Back in the late 1990s, during the last Asian financial crisis, many economists predicted that the turmoil would slow growth in the United States and Europe but, in fact, just the opposite happened: the late 1990s were some of the best years for growth in American history.
The contagion in emerging Asia didn’t spread to developed economies in the West for several reasons, but one major factor was the fact that the crisis was largely about the flight of capital from emerging markets, which had mismanaged their currencies, to the developed world. While many developing countries were hit hard by the Great Recession that started in the U.S. because of their reliance on exporting to the developed world, the Asian financial crisis led to the return of investment capital back to the developed world, which helped boost stock markets, lower interest rates, and power faster growth.
Exports only account for about 15% of U.S. GDP, while exports to the Pacific Rim account for just 2% of GDP. With figures like these, even a 10% decline in trade to the region would shave just 0.2% from growth in the U.S.
First of all only a tiny fraction of the US GDP comes from exports to China. And second Chinese business people will seek the best place to invest their money when China is in trouble. A month ago we wrote about Chinese investment in America. This may just be the leading edge of a flood of investment capital fleeing Chinese markets.
Who would have thought? Chinese companies are starting up cotton mills in America. Chinese investment in America makes sense to these businesses because for every dollar required to manufacture in the USA it costs 96 cents to manufacture in China.
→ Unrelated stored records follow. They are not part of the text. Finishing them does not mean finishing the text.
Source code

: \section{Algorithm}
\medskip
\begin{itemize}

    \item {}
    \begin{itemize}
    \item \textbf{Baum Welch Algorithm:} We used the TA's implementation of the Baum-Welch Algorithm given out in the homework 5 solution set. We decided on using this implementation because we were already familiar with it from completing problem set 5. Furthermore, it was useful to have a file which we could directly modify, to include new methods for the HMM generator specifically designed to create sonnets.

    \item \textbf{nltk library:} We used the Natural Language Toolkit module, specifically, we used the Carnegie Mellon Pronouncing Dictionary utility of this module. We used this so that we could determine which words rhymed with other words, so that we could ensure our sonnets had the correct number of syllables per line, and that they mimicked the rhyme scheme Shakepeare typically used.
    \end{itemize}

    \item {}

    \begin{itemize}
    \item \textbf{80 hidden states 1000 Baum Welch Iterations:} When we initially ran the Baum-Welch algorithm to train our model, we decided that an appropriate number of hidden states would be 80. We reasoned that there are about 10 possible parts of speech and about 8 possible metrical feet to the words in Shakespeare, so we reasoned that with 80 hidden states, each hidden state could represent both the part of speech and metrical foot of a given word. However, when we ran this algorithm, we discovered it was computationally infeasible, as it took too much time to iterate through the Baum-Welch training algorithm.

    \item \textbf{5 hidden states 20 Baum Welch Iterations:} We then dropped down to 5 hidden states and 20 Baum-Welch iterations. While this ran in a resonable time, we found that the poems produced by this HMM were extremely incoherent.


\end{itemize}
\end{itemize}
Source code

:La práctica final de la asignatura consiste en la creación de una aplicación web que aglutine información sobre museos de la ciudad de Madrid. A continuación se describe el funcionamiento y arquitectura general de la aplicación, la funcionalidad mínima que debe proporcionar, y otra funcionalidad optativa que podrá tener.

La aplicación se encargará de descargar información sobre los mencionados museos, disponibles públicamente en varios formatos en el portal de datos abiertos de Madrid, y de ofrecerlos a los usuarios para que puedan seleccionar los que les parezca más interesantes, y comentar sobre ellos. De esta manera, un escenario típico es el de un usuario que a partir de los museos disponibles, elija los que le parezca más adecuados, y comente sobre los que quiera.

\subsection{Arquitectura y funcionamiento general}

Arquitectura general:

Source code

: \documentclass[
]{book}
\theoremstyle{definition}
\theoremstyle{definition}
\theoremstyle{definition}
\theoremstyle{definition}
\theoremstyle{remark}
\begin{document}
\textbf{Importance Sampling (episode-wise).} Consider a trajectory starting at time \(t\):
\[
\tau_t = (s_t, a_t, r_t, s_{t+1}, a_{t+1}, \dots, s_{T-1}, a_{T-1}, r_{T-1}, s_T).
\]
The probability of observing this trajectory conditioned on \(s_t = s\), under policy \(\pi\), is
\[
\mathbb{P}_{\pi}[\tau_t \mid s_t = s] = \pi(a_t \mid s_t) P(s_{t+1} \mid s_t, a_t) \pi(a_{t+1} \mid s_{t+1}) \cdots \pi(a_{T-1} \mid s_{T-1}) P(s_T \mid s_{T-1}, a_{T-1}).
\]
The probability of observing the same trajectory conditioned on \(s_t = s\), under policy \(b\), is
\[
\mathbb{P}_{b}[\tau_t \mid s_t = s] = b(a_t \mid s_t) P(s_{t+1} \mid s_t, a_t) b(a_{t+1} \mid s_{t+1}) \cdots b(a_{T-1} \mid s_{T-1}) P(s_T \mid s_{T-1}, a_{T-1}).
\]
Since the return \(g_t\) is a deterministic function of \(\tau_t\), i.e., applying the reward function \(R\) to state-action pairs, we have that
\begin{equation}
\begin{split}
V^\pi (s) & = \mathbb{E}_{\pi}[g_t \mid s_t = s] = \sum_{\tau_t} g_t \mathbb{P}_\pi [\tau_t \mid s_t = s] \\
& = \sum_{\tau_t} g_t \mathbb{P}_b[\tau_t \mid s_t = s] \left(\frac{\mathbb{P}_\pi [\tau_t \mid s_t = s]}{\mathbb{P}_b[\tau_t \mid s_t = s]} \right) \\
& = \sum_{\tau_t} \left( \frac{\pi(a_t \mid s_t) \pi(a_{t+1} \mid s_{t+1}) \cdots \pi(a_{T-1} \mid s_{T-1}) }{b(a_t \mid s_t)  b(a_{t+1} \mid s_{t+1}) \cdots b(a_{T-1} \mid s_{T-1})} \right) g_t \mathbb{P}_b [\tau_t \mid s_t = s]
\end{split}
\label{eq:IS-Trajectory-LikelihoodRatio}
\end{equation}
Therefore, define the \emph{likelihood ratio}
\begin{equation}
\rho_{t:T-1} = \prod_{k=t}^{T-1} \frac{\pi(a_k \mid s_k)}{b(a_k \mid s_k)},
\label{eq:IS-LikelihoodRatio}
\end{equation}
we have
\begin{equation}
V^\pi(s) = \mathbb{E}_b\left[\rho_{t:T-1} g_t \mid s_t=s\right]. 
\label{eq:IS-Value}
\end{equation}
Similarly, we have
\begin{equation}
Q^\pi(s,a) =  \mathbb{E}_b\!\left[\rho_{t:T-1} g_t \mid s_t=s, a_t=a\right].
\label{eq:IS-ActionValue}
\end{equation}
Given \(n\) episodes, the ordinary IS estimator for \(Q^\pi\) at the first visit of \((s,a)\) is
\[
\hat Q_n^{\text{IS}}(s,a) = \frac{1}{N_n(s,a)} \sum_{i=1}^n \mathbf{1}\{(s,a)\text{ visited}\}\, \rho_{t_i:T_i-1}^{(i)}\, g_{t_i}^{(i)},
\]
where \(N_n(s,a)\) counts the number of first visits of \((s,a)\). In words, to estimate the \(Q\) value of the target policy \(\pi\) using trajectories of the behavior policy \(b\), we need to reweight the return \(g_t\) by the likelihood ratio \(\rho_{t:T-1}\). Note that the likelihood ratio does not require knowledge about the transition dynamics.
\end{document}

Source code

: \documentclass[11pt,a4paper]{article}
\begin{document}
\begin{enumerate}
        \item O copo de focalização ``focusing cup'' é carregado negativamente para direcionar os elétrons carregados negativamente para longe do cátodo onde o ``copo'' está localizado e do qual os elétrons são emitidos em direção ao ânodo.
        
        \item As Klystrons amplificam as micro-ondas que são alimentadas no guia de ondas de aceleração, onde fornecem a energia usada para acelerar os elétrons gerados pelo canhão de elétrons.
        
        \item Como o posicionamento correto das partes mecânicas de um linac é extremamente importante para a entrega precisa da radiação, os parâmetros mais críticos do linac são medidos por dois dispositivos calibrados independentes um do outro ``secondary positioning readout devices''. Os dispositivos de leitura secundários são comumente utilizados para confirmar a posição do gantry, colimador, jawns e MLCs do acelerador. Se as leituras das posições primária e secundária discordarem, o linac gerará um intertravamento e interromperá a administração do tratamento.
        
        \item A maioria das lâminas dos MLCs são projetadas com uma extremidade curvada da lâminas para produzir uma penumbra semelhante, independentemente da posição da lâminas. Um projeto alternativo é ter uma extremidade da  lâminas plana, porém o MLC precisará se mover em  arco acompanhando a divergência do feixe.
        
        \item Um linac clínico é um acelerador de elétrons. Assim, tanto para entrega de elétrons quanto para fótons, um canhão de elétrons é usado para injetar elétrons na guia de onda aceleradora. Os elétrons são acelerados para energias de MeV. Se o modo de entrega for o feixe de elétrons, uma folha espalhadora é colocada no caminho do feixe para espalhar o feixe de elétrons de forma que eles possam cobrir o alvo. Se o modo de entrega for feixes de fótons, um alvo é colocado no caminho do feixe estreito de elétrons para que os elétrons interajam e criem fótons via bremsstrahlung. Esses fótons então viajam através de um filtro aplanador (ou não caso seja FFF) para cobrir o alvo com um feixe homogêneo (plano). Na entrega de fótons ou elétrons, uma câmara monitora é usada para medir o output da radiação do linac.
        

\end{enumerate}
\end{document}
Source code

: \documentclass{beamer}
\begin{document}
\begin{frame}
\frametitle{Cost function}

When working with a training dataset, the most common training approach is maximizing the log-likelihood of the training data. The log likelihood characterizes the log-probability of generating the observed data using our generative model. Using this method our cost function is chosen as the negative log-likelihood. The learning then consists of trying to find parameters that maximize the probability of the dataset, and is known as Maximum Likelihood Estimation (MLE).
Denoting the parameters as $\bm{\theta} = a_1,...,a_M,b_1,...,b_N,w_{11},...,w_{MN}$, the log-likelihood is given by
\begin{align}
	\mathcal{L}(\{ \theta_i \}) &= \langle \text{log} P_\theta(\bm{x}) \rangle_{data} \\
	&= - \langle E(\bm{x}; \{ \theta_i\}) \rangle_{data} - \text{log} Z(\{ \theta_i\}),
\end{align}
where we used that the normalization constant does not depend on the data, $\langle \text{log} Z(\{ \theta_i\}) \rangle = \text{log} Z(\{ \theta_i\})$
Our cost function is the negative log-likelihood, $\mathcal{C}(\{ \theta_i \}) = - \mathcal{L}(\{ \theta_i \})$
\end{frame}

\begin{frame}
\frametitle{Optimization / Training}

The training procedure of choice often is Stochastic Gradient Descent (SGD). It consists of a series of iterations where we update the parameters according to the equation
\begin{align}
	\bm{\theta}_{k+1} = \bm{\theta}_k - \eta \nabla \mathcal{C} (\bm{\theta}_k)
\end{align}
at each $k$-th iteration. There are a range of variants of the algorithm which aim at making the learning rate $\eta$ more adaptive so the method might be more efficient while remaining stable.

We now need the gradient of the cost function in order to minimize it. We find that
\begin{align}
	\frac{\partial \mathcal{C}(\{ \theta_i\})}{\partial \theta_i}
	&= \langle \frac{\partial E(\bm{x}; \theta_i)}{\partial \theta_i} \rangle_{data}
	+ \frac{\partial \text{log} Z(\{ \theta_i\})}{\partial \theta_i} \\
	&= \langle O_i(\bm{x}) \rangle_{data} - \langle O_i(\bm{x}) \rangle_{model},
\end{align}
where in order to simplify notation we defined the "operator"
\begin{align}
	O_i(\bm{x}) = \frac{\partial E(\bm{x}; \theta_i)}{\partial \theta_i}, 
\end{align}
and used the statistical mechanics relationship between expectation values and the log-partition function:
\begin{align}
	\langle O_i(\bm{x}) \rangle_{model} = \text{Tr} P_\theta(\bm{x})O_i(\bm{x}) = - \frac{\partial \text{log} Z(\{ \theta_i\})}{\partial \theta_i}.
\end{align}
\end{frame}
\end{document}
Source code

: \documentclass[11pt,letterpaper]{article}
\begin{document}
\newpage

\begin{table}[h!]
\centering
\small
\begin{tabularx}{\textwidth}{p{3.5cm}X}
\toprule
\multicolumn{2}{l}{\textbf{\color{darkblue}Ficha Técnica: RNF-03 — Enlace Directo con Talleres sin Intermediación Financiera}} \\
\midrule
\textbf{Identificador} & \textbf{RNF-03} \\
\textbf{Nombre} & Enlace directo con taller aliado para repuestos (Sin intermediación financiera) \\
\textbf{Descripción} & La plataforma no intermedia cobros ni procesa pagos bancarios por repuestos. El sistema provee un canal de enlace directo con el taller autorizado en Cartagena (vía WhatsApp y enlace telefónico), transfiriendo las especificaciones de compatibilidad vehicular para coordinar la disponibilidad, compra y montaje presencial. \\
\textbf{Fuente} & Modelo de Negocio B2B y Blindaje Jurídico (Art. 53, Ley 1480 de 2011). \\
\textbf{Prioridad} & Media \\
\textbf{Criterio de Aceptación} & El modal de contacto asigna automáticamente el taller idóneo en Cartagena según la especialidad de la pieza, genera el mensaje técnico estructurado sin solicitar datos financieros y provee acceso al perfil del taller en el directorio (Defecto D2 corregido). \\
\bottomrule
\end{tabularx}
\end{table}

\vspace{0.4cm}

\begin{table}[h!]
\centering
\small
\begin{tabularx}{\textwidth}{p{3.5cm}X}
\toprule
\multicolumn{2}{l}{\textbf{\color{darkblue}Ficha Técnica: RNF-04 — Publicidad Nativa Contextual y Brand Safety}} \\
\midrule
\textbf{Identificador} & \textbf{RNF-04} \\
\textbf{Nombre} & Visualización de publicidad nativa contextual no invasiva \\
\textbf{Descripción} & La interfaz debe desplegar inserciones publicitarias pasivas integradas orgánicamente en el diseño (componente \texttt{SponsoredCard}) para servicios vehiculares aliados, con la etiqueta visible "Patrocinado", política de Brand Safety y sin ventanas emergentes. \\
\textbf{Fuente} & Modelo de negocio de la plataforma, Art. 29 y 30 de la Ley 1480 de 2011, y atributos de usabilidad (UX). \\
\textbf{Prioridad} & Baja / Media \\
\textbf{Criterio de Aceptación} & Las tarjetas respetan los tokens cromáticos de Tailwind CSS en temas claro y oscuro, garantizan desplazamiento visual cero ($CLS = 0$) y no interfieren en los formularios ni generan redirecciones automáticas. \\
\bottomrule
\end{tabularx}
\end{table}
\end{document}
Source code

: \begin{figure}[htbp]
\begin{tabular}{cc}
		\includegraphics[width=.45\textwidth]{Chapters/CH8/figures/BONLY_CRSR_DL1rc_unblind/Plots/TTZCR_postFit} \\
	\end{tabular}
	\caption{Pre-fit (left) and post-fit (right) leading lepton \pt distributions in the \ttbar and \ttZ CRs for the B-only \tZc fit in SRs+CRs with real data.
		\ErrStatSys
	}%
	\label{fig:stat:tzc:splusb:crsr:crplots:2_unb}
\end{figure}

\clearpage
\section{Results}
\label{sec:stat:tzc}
The New York Times reports on how Chinese textile mills are setting up shop in the USA.
Once the epitome of cheap mass manufacturing, textile producers from formerly low-cost nations are starting to set up shop in America. It is part of a blurring of once seemingly clear-cut boundaries between high- and low-cost manufacturing nations that few would have predicted a decade ago.
Textile production in China is becoming increasingly unprofitable after years of rising wages, higher energy bills and mounting logistical costs, as well as new government quotas on the import of cotton.
At the same time, manufacturing costs in the United States are becoming more competitive. In Lancaster County, where Indian Land is located, Keer has found residents desperate for work, even at depressed wages, as well as access to cheap and abundant land and energy and heavily subsidized cotton.
The end result of higher wages and other manufacturing costs in China is Chinese investment in America. How can US investors take advantage of this trend?
Add to this trend the Chinese who are buying condos on the Chicago lake front or even in London. There is a flight of capital from China which will probably get worse is the economic situation melts down. That capital flight will help cushion any effects of the China slowdown on the USA.
Worse in Asia
China’s slowdown and the decline of its stock market are having a more direct effect on economies in Asia. The Wall Street Journal writes about how China’s economic woes are spreading to neighboring nations.
A startling plunge in South Korean exports sharpened the picture on Tuesday of how China’s economic slowdown is rippling across Asia.
The 14.7% decline in August from a year earlier, driven in part by slack demand from South Korea’s largest trading partner, China, amounts to the first statistical evidence of regional trade’s decline since Beijing’s Aug. 11 currency devaluation. That move sparked wild gyrations in financial markets and jitters about sputtering Chinese growth despite Beijing’s efforts to bolster the economy. Asian shares fell again on Tuesday.
Foreign direct investment follows economic health and the flight of capital from China and other nations in Asia will probably help the USA.